Аль-Серрас застонал:
— Только не Дон Кихот, умоляю. Будь я свободен от него, тогда, возможно, осмелился бы попробовать свои силы в другом виде композиции.
— Но разве ты не пытался?
— Да нет. Уже много лет, как не пытался.
— Но блокнот у тебя всегда при себе.
— Ну да, я в нем пописываю, когда какая-нибудь мелодия не идет из головы. Но это я делаю не для того, чтобы запомнить ее. Иногда это единственный способ забыть. Но композитором меня это не делает. Между моими заметками и законченной оперой разница такая же, как между списком покупок и романом. — Он устало засмеялся. — Я не мыслю в крупных масштабах.
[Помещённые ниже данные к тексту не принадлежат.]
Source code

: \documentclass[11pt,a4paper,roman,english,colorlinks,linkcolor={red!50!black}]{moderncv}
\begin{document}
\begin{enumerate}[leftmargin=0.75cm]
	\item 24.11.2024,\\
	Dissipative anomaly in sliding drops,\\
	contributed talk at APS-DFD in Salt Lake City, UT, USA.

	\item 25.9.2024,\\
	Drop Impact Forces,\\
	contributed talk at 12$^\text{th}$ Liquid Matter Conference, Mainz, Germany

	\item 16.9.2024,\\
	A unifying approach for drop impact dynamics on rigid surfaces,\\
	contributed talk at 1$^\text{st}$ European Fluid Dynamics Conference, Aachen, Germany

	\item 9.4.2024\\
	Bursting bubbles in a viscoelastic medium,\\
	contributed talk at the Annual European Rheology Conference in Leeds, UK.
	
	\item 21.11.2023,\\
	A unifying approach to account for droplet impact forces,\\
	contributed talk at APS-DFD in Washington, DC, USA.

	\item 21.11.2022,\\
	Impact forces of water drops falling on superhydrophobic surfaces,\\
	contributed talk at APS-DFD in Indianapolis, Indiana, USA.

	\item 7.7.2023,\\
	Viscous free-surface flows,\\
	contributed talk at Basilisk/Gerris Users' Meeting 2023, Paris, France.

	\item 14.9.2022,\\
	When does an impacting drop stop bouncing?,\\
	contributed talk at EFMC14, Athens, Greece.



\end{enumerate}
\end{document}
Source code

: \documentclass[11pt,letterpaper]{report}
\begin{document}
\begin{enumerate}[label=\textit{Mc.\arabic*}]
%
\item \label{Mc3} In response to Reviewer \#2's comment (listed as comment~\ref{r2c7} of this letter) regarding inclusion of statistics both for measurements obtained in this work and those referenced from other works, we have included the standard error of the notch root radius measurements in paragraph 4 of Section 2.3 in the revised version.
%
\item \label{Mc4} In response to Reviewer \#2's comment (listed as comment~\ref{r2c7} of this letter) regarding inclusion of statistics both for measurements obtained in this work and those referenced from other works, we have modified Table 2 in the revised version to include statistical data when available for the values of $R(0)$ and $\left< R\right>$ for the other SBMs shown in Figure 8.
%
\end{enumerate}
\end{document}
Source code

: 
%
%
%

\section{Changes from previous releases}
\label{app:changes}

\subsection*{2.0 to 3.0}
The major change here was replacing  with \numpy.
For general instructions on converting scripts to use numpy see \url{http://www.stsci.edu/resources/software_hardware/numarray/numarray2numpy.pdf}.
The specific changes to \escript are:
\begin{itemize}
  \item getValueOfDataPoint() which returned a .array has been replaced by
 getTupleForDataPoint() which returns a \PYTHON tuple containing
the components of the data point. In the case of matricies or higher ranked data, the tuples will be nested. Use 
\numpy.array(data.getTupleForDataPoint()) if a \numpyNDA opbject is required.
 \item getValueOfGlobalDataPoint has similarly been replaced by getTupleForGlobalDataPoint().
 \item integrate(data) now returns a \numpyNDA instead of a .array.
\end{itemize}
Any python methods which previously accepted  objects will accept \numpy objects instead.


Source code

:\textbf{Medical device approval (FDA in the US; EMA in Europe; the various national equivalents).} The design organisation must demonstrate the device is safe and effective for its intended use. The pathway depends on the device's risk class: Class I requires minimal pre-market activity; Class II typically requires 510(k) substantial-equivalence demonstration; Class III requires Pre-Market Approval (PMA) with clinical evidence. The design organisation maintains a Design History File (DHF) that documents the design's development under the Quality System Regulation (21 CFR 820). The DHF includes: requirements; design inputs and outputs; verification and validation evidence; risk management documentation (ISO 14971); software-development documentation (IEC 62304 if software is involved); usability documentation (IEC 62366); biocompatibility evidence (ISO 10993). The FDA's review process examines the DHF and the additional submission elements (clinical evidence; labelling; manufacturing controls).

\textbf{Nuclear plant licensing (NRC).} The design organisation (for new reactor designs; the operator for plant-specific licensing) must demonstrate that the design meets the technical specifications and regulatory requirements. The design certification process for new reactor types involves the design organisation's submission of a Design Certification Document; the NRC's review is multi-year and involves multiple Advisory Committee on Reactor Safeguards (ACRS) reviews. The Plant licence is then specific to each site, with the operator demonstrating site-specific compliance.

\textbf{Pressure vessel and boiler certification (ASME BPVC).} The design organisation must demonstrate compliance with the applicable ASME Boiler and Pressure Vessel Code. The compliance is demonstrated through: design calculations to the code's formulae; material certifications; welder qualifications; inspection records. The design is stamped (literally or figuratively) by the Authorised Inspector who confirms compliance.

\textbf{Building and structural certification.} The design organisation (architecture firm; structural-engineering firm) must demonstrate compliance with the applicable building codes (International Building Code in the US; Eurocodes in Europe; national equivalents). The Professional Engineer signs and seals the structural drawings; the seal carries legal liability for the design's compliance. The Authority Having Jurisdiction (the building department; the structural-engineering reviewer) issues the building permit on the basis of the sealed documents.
Как это по-испански! Мы даже с собственной национальностью определиться не можем: «Я из Галисии. Ты — баск. Он — каталонец. Она — цыганка». Ты посмотри, как мы едим! Мы и об обеде-то толком подумать не способны. Вместо этого — одни закуски: оливка здесь, кусочек рыбы там, а теперь я, пожалуй, переключусь на фрикадельки. — Он снова засмеялся. — Фелю, ты проснулся?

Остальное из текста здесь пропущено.